At the head of the table were USC’s two legislators in residence: former State Senator Tony Strickland and former Assemblyman Anthony Portantino. Portantino, who also teaches a class at USC, has been interacting with and mentoring students since he and Strickland began the program last year.
The conversation was moderated by Justin Bogda, director of the Political Student Assembly .
“We’re in a gridlock of party politics about whether or not climate change exists,” he said. “It’s very important for students to get involved and to be informed so that we can create a new generation of people that isn’t arguing about the existence of these problems, and instead debating how we are going to remove our consumption of finite resources that we don’t have forever.”
The conversation began with direct questions to Portantino and Strickland, the first of which concerned the science behind climate change. Portantino, who is hoping to teach a class at USC in the fall, said science is conclusive about the existence of warming.
“It is hotter in places where it used to be cooler and is it cooler in places where it used to be hotter,” he said.
Strickland, who is running for Congress, disputed the absolute nature of the science cited by climate activists, and countered Portantino’s humor with some of his own.
“When I was a kid it was global cooling — I got a little older and it’s called global warming, and now it’s called climate change,” he said. “The problem with that is scientists will be on both sides. There are a lot of scientists that say it’s a hoax.”
Though Portantino disagreed with Strickland, he was able to find common ground with Strickland on the need to carefully craft environmental regulations to avoid unnecessary damage to the economy.
“Tony brings up a very good point,” he said. “In order to have a traditional economy that has jobs, you have to make things and you have to build things. When you make things and when you build things, there is generally an environmental consequence.

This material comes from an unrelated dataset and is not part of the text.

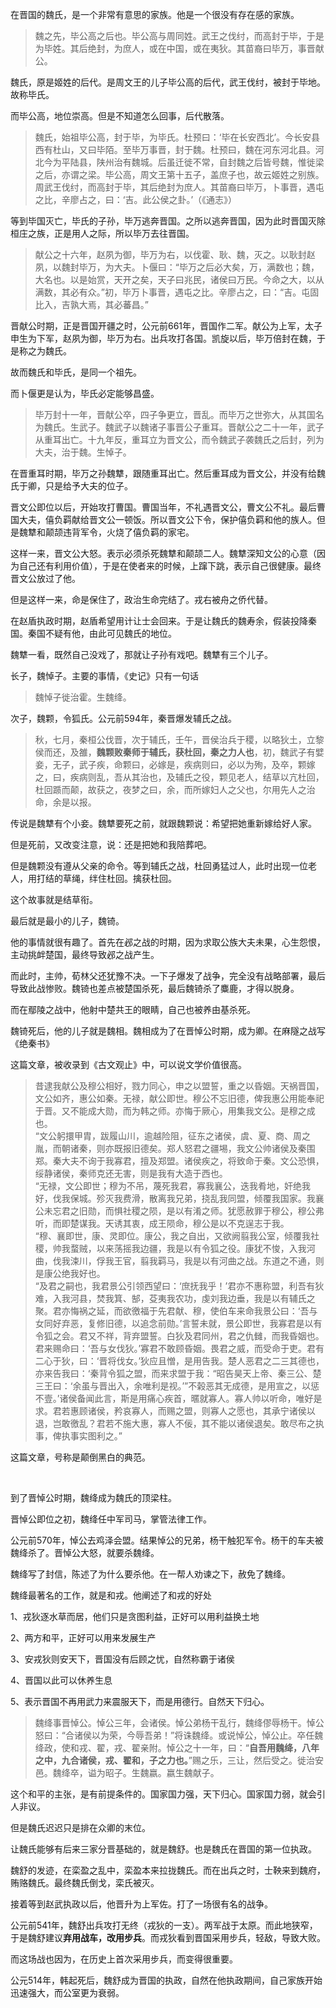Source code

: <p data-pid="N6WIaT5E">在晋国的魏氏，是一个非常有意思的家族。他是一个很没有存在感的家族。</p><blockquote data-pid="txgLmCxj">魏之先，毕公高之后也。毕公高与周同姓。武王之伐纣，而高封于毕，于是为毕姓。其后绝封，为庶人，或在中国，或在夷狄。其苗裔曰毕万，事晋献公。</blockquote><p data-pid="kA6NJ6jw">魏氏，原是姬姓的后代。是周文王的儿子毕公高的后代，武王伐纣，被封于毕地。故称毕氏。</p><p data-pid="r_CoYov8">而毕公高，地位崇高。但是不知道怎么回事，后代散落。</p><blockquote data-pid="jYbgPMqs">魏氏，始祖毕公高，封于毕，为毕氏。杜预曰：‘毕在长安西北’。今长安县西有杜山，又曰毕陌。至毕万事晋，封于魏。杜预曰，魏在河东河北县。河北今为平陆县，陕州治有魏城。后虽迁徙不常，自封魏之后皆号魏，惟徙梁之后，亦谓之梁。毕公高，周文王第十五子，盖庶子也，故云姬姓之别族。周武王伐纣，而高封于毕，其后绝封为庶人。其苗裔曰毕万，卜事晋，遇屯之比，辛廖占之，曰：‘吉。此公侯之卦。’（《通志》）</blockquote><p data-pid="D7oMq2a1">等到毕国灭亡，毕氏的子孙，毕万逃奔晋国。之所以逃奔晋国，因为此时晋国灭除桓庄之族，正是用人之际，所以毕万去往晋国。</p><blockquote data-pid="MfCs4NvP">献公之十六年，赵夙为御，毕万为右，以伐霍、耿、魏，灭之。以耿封赵夙，以魏封毕万，为大夫。卜偃曰：“毕万之后必大矣，万，满数也；魏，大名也。以是始赏，天开之矣，天子曰兆民，诸侯曰万民。今命之大，以从满数，其必有众。”初，毕万卜事晋，遇屯之比。辛廖占之，曰：“吉。屯固比入，吉孰大焉，其必蕃昌。”</blockquote><p data-pid="QApAIFDH">晋献公时期，正是晋国开疆之时，公元前661年，晋国作二军。献公为上军，太子申生为下军，赵夙为御，毕万为右。出兵攻打各国。凯旋以后，毕万倍封在魏，于是称之为魏氏。</p><p data-pid="69M0iXuX">故而魏氏和毕氏，是同一个祖先。</p><p data-pid="bhGSa2ff">而卜偃更是认为，毕氏必定能够昌盛。</p><blockquote data-pid="FvH1JwXY">毕万封十一年，晋献公卒，四子争更立，晋乱。而毕万之世弥大，从其国名为魏氏。生武子。魏武子以魏诸子事晋公子重耳。晋献公之二十一年，武子从重耳出亡。十九年反，重耳立为晋文公，而令魏武子袭魏氏之后封，列为大夫，治于魏。生悼子。</blockquote><p data-pid="mkqXI1Qb">在晋重耳时期，毕万之孙魏犨，跟随重耳出亡。然后重耳成为晋文公，并没有给魏氏于卿，只是给予大夫的位子。</p><p data-pid="TiqPwLga">晋文公即位以后，开始攻打曹国。曹国当年，不礼遇晋文公，曹文公不礼。最后曹国大夫，僖负羁献给晋文公一顿饭。所以晋文公下令，保护僖负羁和他的族人。但是魏犨和颠颉违背军令，火烧了僖负羁的家宅。</p><p data-pid="UDyfmAy3">这样一来，晋文公大怒。表示必须杀死魏犨和颠颉二人。魏犨深知文公的心意（因为自己还有利用价值），于是在使者来的时候，上蹿下跳，表示自己很健康。最终晋文公放过了他。</p><p data-pid="g49GiLi0">但是这样一来，命是保住了，政治生命完结了。戎右被舟之侨代替。</p><p data-pid="9azuGf2w">在赵盾执政时期，赵盾希望用计让士会回来。于是让魏氏的魏寿余，假装投降秦国。秦国不疑有他，由此可见魏氏的地位。</p><p data-pid="nwVwUOcj">魏犨一看，既然自己没戏了，那就让子孙有戏吧。魏犨有三个儿子。</p><p data-pid="9vvK9rod">长子，魏悼子。主要的事情，《史记》只有一句话</p><blockquote data-pid="tC3A0bkN">魏悼子徙治霍。生魏绛。</blockquote><p data-pid="J4kMNE_d">次子，魏颗，令狐氏。公元前594年，秦晋爆发辅氏之战。</p><blockquote data-pid="k2UL6G_i">秋，七月，秦桓公伐晋，次于辅氏，壬午，晋侯治兵于稷，以略狄土，立黎侯而还，及雒，<b>魏颗败秦师于辅氏，获杜回，秦之力人也</b>，初，魏武子有嬖妾，无子，武子疾，命颗曰，必嫁是，疾病则曰，必以为殉，及卒，颗嫁之，曰，疾病则乱，吾从其治也，及辅氏之役，颗见老人，结草以亢杜回，杜回踬而颠，故获之，夜梦之曰，余，而所嫁妇人之父也，尔用先人之治命，余是以报。</blockquote><p data-pid="T6IXpFz3">传说是魏犨有个小妾。魏犨要死之前，就跟魏颗说：希望把她重新嫁给好人家。</p><p data-pid="qbMaKI9U">但是死前，又改变注意，说：还是把她和我陪葬吧。</p><p data-pid="PAbFaWKX">但是魏颗没有遵从父亲的命令。等到辅氏之战，杜回勇猛过人，此时出现一位老人，用打结的草绳，绊住杜回。擒获杜回。</p><p data-pid="x-sLAllV">这个故事就是结草衔。</p><p data-pid="RGi22INW">最后就是最小的儿子，魏锜。</p><p data-pid="6Z02kzaM">他的事情就很有趣了。首先在邲之战的时期，因为求取公族大夫未果，心生怨恨，主动挑衅楚国，最终导致邲之战产生。</p><p data-pid="p5_IjoZS">而此时，主帅，荀林父还犹豫不决。一下子爆发了战争，完全没有战略部署，最后导致此战惨败。魏锜也差点被楚国杀死，最后魏锜杀了麋鹿，才得以脱身。</p><p data-pid="utgtOnnM">而在鄢陵之战中，他射中楚共王的眼睛，自己也被养由基杀死。</p><p data-pid="Fazt-V8A">魏锜死后，他的儿子就是魏相。魏相成为了在晋悼公时期，成为卿。在麻隧之战写《绝秦书》</p><p data-pid="0dyBAbly">这篇文章，被收录到《古文观止》中，可以说文学价值很高。</p><blockquote data-pid="VdWMxW8M">昔逮我献公及穆公相好，戮力同心，申之以盟誓，重之以昏姻。天祸晋国，文公如齐，惠公如秦。无禄，献公即世。穆公不忘旧德，俾我惠公用能奉祀于晋。又不能成大勋，而为韩之师。亦悔于厥心，用集我文公。是穆之成也。<br>“文公躬擐甲胄，跋履山川，逾越险阻，征东之诸侯，虞、夏、商、周之胤，而朝诸秦，则亦既报旧德矣。郑人怒君之疆埸，我文公帅诸侯及秦围郑。秦大夫不询于我寡君，擅及郑盟。诸侯疾之，将致命于秦。文公恐惧，绥静诸侯，秦师克还无害，则是我有大造于西也。<br>“无禄，文公即世；穆为不吊，蔑死我君，寡我襄公，迭我肴地，奸绝我好，伐我保城。殄灭我费滑，散离我兄弟，挠乱我同盟，倾覆我国家。我襄公未忘君之旧勋，而惧社稷之陨，是以有淆之师。犹愿赦罪于穆公，穆公弗听，而即楚谋我。天诱其衷，成王陨命，穆公是以不克逞志于我。<br>“穆、襄即世，康、灵即位。康公，我之自出，又欲阙翦我公室，倾覆我社稷，帅我蝥贼，以来荡摇我边疆，我是以有令狐之役。康犹不悛，入我河曲，伐我涑川，俘我王官，翦我羁马，我是以有河曲之战。东道之不通，则是康公绝我好也。<br>“及君之嗣也，我君景公引领西望曰：‘庶抚我乎！’君亦不惠称盟，利吾有狄难，入我河县，焚我箕、郜，芟夷我农功，虔刘我边垂，我是以有辅氏之聚。君亦悔祸之延，而欲徼福于先君献、穆，使伯车来命我景公曰：‘吾与女同好弃恶，复修旧德，以追念前勋。’言誓未就，景公即世，我寡君是以有令狐之会。君又不祥，背弃盟誓。白狄及君同州，君之仇雠，而我昏姻也。君来赐命曰：‘吾与女伐狄。’寡君不敢顾昏姻。畏君之威，而受命于吏。君有二心于狄，曰：‘晋将伐女。’狄应且憎，是用告我。楚人恶君之二三其德也，亦来告我曰：‘秦背令狐之盟，而来求盟于我：“昭告昊天上帝、秦三公、楚三王曰：‘余虽与晋出入，余唯利是视。’”不榖恶其无成德，是用宣之，以惩不壹。’诸侯备闻此言，斯是用痛心疾首，暱就寡人。寡人帅以听命，唯好是求。君若惠顾诸侯，矜哀寡人，而赐之盟，则寡人之愿也，其承宁诸侯以退，岂敢徼乱？君若不施大惠，寡人不佞，其不能以诸侯退矣。敢尽布之执事，俾执事实图利之。”</blockquote><p data-pid="gkzgY5y0">这篇文章，号称是颠倒黑白的典范。</p><p><br></p><p data-pid="vjA2qbZ2">到了晋悼公时期，魏绛成为魏氏的顶梁柱。</p><p data-pid="1VePgmTo">晋悼公即位之初，魏绛任中军司马，掌管法律工作。</p><p data-pid="V9u7jR5_">公元前570年，悼公去鸡泽会盟。结果悼公的兄弟，杨干触犯军令。杨干的车夫被魏绛杀了。晋悼公大怒，就要杀魏绛。</p><p data-pid="9UHPecG_">魏绛写了封信，陈述了为什么要杀他。在一帮人劝谏之下，赦免了魏绛。</p><p data-pid="jb9S7PU5">魏绛最著名的工作，就是和戎。他阐述了和戎的好处</p><p data-pid="my_L85gp">1、戎狄逐水草而居，他们只是贪图利益，正好可以用利益换土地</p><p data-pid="m1zY2pEc">2、两方和平，正好可以用来发展生产</p><p data-pid="WWFFxtE1">3、安戎狄则安天下，晋国没有后顾之忧，自然称霸于诸侯</p><p data-pid="sZi_uZT9">4、晋国以此可以休养生息</p><p data-pid="O8Q-8Fej">5、表示晋国不再用武力来震服天下，而是用德行。自然天下归心。</p><blockquote data-pid="bZdbCHKP">魏绛事晋悼公。悼公三年，会诸侯。悼公弟杨干乱行，魏绛僇辱杨干。悼公怒曰：“合诸侯以为荣，今辱吾弟！”将诛魏绛。或说悼公，悼公止。卒任魏绛政，使和戎、翟，戎、翟亲附。悼公之十一年，曰：“<b>自吾用魏绛，八年之中，九合诸侯，戎、翟和，子之力也。</b>”赐之乐，三让，然后受之。徙治安邑。魏绛卒，谥为昭子。生魏嬴。嬴生魏献子。</blockquote><p data-pid="Tlbw7YPN">这个和平的主张，是有前提条件的。国家国力强，天下归心。国家国力弱，就会引人非议。</p><p data-pid="5vB3rBAV">但是魏氏迟迟只是排在众卿的末位。</p><p data-pid="CSHsaMaq">让魏氏能够有后来三家分晋基础的，就是魏舒。也是魏氏在晋国的第一位执政。</p><p data-pid="kQaUTpha">魏舒的发迹，在栾盈之乱中，栾盈本来拉拢魏氏。而在出兵之时，士鞅来到魏府，贿赂魏氏。最终魏氏倒戈，栾氏被灭。</p><p data-pid="FpA10RSM">接着等到赵武执政以后，他晋升为上军佐。打了一场很有名的战争。</p><p data-pid="BHZsgkwG">公元前541年，魏舒出兵攻打无终（戎狄的一支）。两军战于太原。而此地狭窄，于是魏舒建议<b>弃用战车，改用步兵</b>。而戎狄看到晋国采用步兵，轻敌，导致大败。</p><p data-pid="bJSCyo2G">而这场战也因为，在历史上首次采用步兵，而变得很重要。</p><p data-pid="vCpA3mjj">公元514年，韩起死后，魏舒成为晋国的执政，自然在他执政期间，自己家族开始迅速强大，而公室更为衰弱。</p>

The harder you make it to build things, the less jobs you are going to have.”
Bogda then opened the conversation to questions from the students, who weren’t afraid to disagree with Strickland and Portantino about where the priorities should lie.
Tara Campbell, a junior majoring in political science and broadcast and digital journalism, agreed with Strickland on the focus of energy independence as opposed to strictly environmental regulation.
“The United States has the ability to become energy independent,” she said. “Environmental policy is low on the priority list when we have the ability to increase economic growth and reduce dependency on foreign powers.”